[Data entries]

============

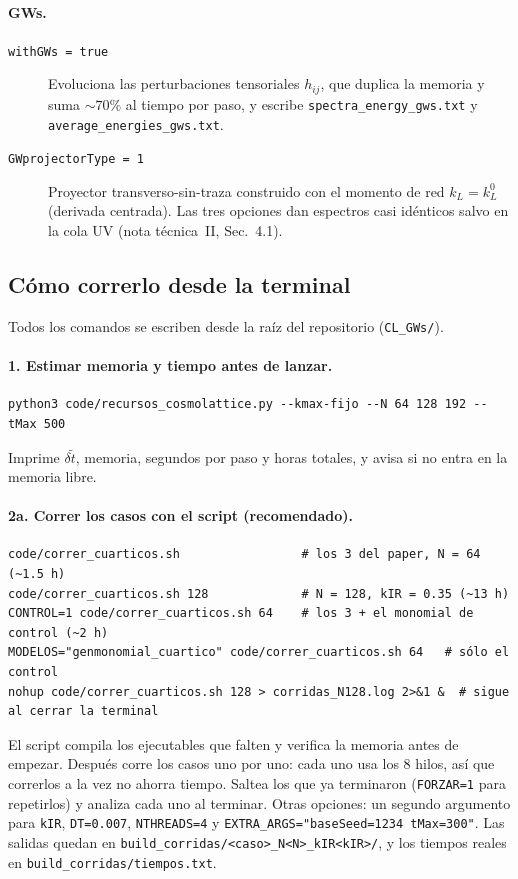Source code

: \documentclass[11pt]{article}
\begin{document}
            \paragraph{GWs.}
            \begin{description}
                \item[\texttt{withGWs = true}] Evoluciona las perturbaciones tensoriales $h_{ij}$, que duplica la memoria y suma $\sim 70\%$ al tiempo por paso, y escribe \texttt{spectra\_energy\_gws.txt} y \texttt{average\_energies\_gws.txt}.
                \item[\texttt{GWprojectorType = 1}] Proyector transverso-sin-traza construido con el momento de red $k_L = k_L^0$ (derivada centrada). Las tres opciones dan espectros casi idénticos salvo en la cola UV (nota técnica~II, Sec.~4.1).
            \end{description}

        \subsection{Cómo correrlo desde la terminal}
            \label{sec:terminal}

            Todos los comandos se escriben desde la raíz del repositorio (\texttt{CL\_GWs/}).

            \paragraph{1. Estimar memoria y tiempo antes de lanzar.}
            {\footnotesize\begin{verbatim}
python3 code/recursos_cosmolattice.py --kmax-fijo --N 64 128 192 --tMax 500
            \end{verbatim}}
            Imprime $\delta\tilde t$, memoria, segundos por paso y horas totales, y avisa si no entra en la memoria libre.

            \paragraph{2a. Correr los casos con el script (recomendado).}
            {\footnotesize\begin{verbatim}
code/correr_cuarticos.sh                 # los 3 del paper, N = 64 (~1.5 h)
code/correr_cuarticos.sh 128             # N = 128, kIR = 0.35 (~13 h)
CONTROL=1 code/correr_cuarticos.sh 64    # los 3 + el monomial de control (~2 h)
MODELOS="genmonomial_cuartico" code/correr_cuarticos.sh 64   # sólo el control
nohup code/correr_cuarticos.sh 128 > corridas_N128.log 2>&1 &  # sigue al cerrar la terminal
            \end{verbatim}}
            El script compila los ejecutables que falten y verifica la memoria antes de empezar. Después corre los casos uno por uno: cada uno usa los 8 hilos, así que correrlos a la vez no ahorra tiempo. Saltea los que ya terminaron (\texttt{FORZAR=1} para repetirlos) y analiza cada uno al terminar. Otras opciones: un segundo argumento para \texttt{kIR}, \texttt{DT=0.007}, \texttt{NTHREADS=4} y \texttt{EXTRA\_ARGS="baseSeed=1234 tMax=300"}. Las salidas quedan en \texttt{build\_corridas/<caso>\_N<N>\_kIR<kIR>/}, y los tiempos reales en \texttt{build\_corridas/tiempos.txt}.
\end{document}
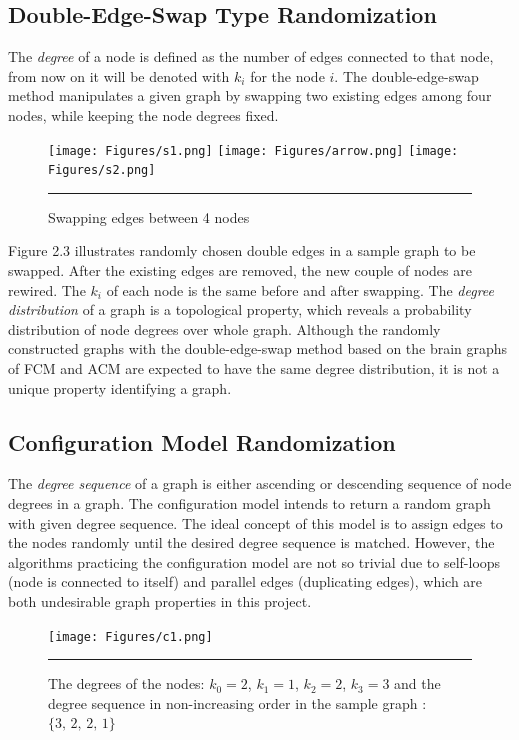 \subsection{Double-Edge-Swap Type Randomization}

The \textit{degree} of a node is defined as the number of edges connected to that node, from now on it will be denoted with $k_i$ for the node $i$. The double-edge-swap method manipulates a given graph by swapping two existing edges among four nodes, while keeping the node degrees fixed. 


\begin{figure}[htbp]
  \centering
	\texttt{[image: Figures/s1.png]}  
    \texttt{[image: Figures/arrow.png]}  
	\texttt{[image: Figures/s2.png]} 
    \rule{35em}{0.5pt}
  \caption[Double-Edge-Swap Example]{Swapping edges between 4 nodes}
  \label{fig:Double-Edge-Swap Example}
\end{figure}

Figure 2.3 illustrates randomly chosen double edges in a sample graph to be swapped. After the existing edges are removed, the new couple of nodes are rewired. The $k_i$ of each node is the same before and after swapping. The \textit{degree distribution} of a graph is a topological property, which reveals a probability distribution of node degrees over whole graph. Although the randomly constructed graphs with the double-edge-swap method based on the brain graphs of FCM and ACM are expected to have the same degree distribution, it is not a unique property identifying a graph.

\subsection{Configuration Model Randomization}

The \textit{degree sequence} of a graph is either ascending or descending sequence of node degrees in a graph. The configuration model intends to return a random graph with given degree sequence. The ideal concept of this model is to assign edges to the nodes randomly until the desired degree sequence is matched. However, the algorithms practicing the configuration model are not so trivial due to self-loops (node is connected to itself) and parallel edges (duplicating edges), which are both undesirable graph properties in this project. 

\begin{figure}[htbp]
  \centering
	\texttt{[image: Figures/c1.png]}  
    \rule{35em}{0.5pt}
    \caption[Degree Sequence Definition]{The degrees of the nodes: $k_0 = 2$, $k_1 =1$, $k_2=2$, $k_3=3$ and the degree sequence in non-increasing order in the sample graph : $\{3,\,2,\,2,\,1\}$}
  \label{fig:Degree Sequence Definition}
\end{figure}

============

Exercise:
Nothing in the records should be changed in the copy, but the pictures must be left out.

Output for this task:
Source code

: \documentclass[11pt]{article}
\begin{document}
            \paragraph{GWs.}
            \begin{description}
                \item[\texttt{withGWs = true}] Evoluciona las perturbaciones tensoriales $h_{ij}$, que duplica la memoria y suma $\sim 70\%$ al tiempo por paso, y escribe \texttt{spectra\_energy\_gws.txt} y \texttt{average\_energies\_gws.txt}.
                \item[\texttt{GWprojectorType = 1}] Proyector transverso-sin-traza construido con el momento de red $k_L = k_L^0$ (derivada centrada). Las tres opciones dan espectros casi idénticos salvo en la cola UV (nota técnica~II, Sec.~4.1).
            \end{description}

        \subsection{Cómo correrlo desde la terminal}
            \label{sec:terminal}

            Todos los comandos se escriben desde la raíz del repositorio (\texttt{CL\_GWs/}).

            \paragraph{1. Estimar memoria y tiempo antes de lanzar.}
            {\footnotesize\begin{verbatim}
python3 code/recursos_cosmolattice.py --kmax-fijo --N 64 128 192 --tMax 500
            \end{verbatim}}
            Imprime $\delta\tilde t$, memoria, segundos por paso y horas totales, y avisa si no entra en la memoria libre.

            \paragraph{2a. Correr los casos con el script (recomendado).}
            {\footnotesize\begin{verbatim}
code/correr_cuarticos.sh                 # los 3 del paper, N = 64 (~1.5 h)
code/correr_cuarticos.sh 128             # N = 128, kIR = 0.35 (~13 h)
CONTROL=1 code/correr_cuarticos.sh 64    # los 3 + el monomial de control (~2 h)
MODELOS="genmonomial_cuartico" code/correr_cuarticos.sh 64   # sólo el control
nohup code/correr_cuarticos.sh 128 > corridas_N128.log 2>&1 &  # sigue al cerrar la terminal
            \end{verbatim}}
            El script compila los ejecutables que falten y verifica la memoria antes de empezar. Después corre los casos uno por uno: cada uno usa los 8 hilos, así que correrlos a la vez no ahorra tiempo. Saltea los que ya terminaron (\texttt{FORZAR=1} para repetirlos) y analiza cada uno al terminar. Otras opciones: un segundo argumento para \texttt{kIR}, \texttt{DT=0.007}, \texttt{NTHREADS=4} y \texttt{EXTRA\_ARGS="baseSeed=1234 tMax=300"}. Las salidas quedan en \texttt{build\_corridas/<caso>\_N<N>\_kIR<kIR>/}, y los tiempos reales en \texttt{build\_corridas/tiempos.txt}.
\end{document}
 \subsection{Double-Edge-Swap Type Randomization}

The \textit{degree} of a node is defined as the number of edges connected to that node, from now on it will be denoted with $k_i$ for the node $i$. The double-edge-swap method manipulates a given graph by swapping two existing edges among four nodes, while keeping the node degrees fixed. 


\begin{figure}[htbp]
  \centering
	\texttt{[image: Figures/s1.png]}  
    \texttt{[image: Figures/arrow.png]}  
	\texttt{[image: Figures/s2.png]} 
    \rule{35em}{0.5pt}
  \caption[Double-Edge-Swap Example]{Swapping edges between 4 nodes}
  \label{fig:Double-Edge-Swap Example}
\end{figure}

Figure 2.3 illustrates randomly chosen double edges in a sample graph to be swapped. After the existing edges are removed, the new couple of nodes are rewired. The $k_i$ of each node is the same before and after swapping. The \textit{degree distribution} of a graph is a topological property, which reveals a probability distribution of node degrees over whole graph. Although the randomly constructed graphs with the double-edge-swap method based on the brain graphs of FCM and ACM are expected to have the same degree distribution, it is not a unique property identifying a graph.

\subsection{Configuration Model Randomization}

The \textit{degree sequence} of a graph is either ascending or descending sequence of node degrees in a graph. The configuration model intends to return a random graph with given degree sequence. The ideal concept of this model is to assign edges to the nodes randomly until the desired degree sequence is matched. However, the algorithms practicing the configuration model are not so trivial due to self-loops (node is connected to itself) and parallel edges (duplicating edges), which are both undesirable graph properties in this project. 

\begin{figure}[htbp]
  \centering
	\texttt{[image: Figures/c1.png]}  
    \rule{35em}{0.5pt}
    \caption[Degree Sequence Definition]{The degrees of the nodes: $k_0 = 2$, $k_1 =1$, $k_2=2$, $k_3=3$ and the degree sequence in non-increasing order in the sample graph : $\{3,\,2,\,2,\,1\}$}
  \label{fig:Degree Sequence Definition}
\end{figure}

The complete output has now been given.